Apotex Inc v Eli Lilly and Company 2021 FCA 149 Boivin JA: Webb, Near JJA affg 2019 FC 1463 Zinn J [Cefaclor Interest]
1,133,007 – 1,146,536 – 1,133,468 – 1,150,725 [the Lilly Patents]
1,095,026 – 1,132,547 – 1,136,132 – 1,144,924 [the Shionogi Patents]
Is the Cefaclor litigation finally winding to a close, 25 years after the action was commenced? In Cefaclor liability FC 2009 FC 991 affd Cefaclor liability FCA 2010 FCA 240, Gauthier J found that at least one valid claim of each of Lilly’s patents had been infringed by Apotex. After Gauthier J was appointed to the FCA, Zinn J was assigned to hear the damages reference. His lost profits damages award of $31m was affirmed by the FCA, except in respect of the interest calculation: Cefaclor Damages FC 2014 FC 1254 affd Cefaclor Damages FCA 2018 FCA 217. Zinn J had awarded compound interest on the basis of a presumption that a plaintiff would have generated compound interest [FC 118] (see here), and the FCA remitted on the basis that there is no such presumption [FCA 156] and “a loss of interest must be proved in the same way as any other form of loss or damage” [FCA 158] (as discussed here).
The decision under appeal in this case is the interest decision on remand, which I’ll call Cefaclor Interest FC. In Cefaclor Interest FC, Zinn J set the compound interest rate by assuming that Lilly would use the money it would have had in such a way as to maximize its rate of return [30], [FC 27]. That’s fine, but he also set the rate at a rate equal to Lilly’s average rate of return [72]. The problem, as discussed here, is that as a matter of financial logic, the marginal rate of return—what Lilly would have done with the extra money—is necessarily lower than the average rate of return. Now of course, this is a matter for financial evidence, not just financial logic, but Zinn J considered the evidence of the financial experts to be “unhelpful”, because they carried out their analysis on the assumption that the lost profits were “a sum separate and apart from the other Lilly profits” [12], [FC 53]. That is, he disregarded the expert evidence as to the rate of return precisely because they carried out a marginal analysis. He preferred the evidence of Lilly’s fact witness, which was to the effect that Lilly would have spread the extra money among the same investments that it had made in the real world [13], [FC 55–56]. But there is actually no conflict between the financial experts and the fact witness. That Lilly would have spread the extra money among the same projects does not imply that the rate of return on extra money spent on those projects would be the same as the average rate of return on those projects. On the contrary, as a matter of financial logic, even if it is true that in fact Lilly would have spread the money among the same uses, the marginal return from an extra investment in those uses would have been less than the average return from those uses, again as discussed here. So far as I can tell, there was no evidence on the issue of the marginal rate of return on the same projects, presumably because the experts had focused their analysis on treating the extra money as a separate sum. In effect, Zinn J applied a presumption that the marginal rate of return would be the same as the average rate of return: “Where that proposed use of the slightly larger pool of profits parallels the use Lilly made in the real-world, there must be a heavy burden on Apotex to show that there was something making it impossible for Lilly to do so again” [FC 57].
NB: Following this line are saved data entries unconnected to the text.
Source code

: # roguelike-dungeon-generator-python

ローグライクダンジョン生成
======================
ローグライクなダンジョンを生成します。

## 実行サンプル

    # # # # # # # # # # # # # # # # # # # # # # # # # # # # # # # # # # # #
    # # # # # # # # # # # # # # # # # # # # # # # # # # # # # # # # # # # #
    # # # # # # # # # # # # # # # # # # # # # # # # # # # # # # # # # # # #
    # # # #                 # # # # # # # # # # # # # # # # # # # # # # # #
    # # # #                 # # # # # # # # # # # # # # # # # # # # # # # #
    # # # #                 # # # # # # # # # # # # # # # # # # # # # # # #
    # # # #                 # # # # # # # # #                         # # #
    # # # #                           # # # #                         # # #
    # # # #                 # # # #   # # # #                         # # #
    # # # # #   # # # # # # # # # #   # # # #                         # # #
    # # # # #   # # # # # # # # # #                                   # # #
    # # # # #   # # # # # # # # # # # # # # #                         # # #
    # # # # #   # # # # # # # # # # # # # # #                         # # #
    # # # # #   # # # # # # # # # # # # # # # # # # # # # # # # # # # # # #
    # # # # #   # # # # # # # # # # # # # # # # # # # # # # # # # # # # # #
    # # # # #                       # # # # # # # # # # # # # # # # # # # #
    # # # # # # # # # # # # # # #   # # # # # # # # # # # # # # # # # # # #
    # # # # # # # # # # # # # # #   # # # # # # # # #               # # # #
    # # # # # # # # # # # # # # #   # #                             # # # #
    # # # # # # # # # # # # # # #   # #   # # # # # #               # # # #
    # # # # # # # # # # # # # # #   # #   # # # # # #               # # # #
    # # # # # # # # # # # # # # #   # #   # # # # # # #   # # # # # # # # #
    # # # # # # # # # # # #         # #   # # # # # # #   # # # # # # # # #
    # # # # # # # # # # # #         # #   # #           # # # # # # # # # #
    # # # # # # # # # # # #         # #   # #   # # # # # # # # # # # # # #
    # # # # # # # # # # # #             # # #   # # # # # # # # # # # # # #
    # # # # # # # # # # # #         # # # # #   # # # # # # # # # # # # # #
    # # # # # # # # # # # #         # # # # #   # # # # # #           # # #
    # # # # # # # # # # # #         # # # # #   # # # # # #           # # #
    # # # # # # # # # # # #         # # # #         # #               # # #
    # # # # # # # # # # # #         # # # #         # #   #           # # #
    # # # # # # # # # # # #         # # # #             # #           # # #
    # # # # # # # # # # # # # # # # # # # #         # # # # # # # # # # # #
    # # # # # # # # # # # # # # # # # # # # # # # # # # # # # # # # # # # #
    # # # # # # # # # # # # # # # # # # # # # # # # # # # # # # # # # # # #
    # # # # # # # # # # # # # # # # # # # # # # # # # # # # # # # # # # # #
Where does this leave the law? The FCA decision establishes that a trial judge is entitled to find that the marginal rate of return is the same as the average rate of return. But the issue was treated as a matter of fact at both levels of court, so this doesn’t establish a legal rule that the marginal rate of return is equal to the average rate of return. There is a “heavy burden” on a party seeking to show that average and marginal rates of return are different, but presumably that burden can be discharged by evidence directly on point, which we now know is necessary.